In discussions of “Laura,” Hoffenstein and Reinhardt rarely get much attention,  but it’s worth taking a further look at who they were. They spent about five months on the script — from November 1943 to April 1944 — longer than any of the other writers.

Most important, the revised script credits them for the ending in which Waldo Lydecker (Clifton Webb) is arrested after a struggle, as in Vera Caspary’s novel, rather than killed, a finale that was discarded in favor of the one by Jerome “Jerry” Cady that was ultimately used in the film.

At the time he and Reinhardt began revisions on “Laura,” Hoffenstein was a well-known, seasoned film writer  who worked for the New York Sun for 20 years and had film credits that included “An American Tragedy” and “Dr. Jekyll and Mr. Hyde,” and in the 1930s he had worked with “Laura” director  Rouben Mamoulian at Paramount on “Dr. Jekyll,” “Love Me Tonight” and “The Song of Songs.”

He also wrote several books of poems: “Life Sings a Song” (1916),  “Poems in Praise of Practically Nothing” (1928),  “Year In, You’re Out,” (1930), and “Pencil in the Air,” published in 1947 after Hoffenstein died of a heart attack at the age of 56. He also contributed to “Broadway Anthology” (1917).

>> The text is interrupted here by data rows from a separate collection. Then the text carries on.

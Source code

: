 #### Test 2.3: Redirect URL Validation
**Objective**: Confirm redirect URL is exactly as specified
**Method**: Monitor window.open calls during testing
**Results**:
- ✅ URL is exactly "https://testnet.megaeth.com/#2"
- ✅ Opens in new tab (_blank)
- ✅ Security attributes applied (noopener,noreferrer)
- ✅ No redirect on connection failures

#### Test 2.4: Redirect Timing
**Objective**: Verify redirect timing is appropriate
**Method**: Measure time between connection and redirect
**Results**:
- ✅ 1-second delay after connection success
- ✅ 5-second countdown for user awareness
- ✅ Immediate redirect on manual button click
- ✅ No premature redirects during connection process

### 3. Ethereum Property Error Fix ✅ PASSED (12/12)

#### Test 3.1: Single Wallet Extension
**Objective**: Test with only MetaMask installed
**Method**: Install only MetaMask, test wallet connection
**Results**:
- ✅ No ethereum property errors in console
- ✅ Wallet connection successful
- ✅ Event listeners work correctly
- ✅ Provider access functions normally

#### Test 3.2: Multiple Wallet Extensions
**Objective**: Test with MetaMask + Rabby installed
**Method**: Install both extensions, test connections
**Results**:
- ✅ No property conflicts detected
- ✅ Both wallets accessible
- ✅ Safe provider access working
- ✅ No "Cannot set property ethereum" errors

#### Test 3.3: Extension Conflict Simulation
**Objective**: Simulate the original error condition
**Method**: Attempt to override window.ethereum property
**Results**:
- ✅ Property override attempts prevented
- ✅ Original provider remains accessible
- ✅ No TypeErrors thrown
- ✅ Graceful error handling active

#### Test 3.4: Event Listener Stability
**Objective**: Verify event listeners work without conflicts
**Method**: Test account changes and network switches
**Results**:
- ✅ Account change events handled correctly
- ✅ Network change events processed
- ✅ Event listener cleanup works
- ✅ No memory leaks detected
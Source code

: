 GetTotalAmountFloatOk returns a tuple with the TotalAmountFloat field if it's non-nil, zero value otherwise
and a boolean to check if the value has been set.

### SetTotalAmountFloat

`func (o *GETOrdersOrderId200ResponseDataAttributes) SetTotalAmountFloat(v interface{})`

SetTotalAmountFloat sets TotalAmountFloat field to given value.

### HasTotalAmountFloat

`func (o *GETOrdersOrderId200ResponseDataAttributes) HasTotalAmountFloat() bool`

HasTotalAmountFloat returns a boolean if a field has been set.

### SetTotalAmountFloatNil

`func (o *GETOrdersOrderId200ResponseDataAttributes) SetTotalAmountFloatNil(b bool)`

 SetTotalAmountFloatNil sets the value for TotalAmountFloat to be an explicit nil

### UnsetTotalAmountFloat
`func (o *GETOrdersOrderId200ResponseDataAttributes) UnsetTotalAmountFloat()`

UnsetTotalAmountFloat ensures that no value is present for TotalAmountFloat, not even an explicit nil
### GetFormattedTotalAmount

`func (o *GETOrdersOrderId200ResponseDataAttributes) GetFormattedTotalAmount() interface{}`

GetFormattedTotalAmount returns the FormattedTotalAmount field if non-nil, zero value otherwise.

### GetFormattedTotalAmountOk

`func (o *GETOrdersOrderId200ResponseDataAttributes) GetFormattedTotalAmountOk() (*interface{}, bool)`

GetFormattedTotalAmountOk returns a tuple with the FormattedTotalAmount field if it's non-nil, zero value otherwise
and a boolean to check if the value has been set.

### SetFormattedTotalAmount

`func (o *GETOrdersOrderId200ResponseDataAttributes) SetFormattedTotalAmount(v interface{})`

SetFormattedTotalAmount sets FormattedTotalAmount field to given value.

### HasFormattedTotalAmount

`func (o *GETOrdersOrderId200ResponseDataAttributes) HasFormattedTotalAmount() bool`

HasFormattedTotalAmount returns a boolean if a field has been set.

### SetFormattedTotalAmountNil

On May 3, 1931, Hoffenstein was profiled by Los Angeles Times by columnist Lee Shippey:

May 3, 1931, Samuel Hoffenstein

In 1935, Hoffenstein was being paid $75,250 a year ($1.2 million in 2014 dollars) at Paramount, compared to Mamoulian ($86,666), W.C. Fields ($76,875), Cecil B. DeMille ($72,000) and Busby  Berkeley at Warner Bros. ($69,750), according to the Motion Picture Herald. In 1937 at MGM, he was paid $64,625, according to Motion Picture Herald.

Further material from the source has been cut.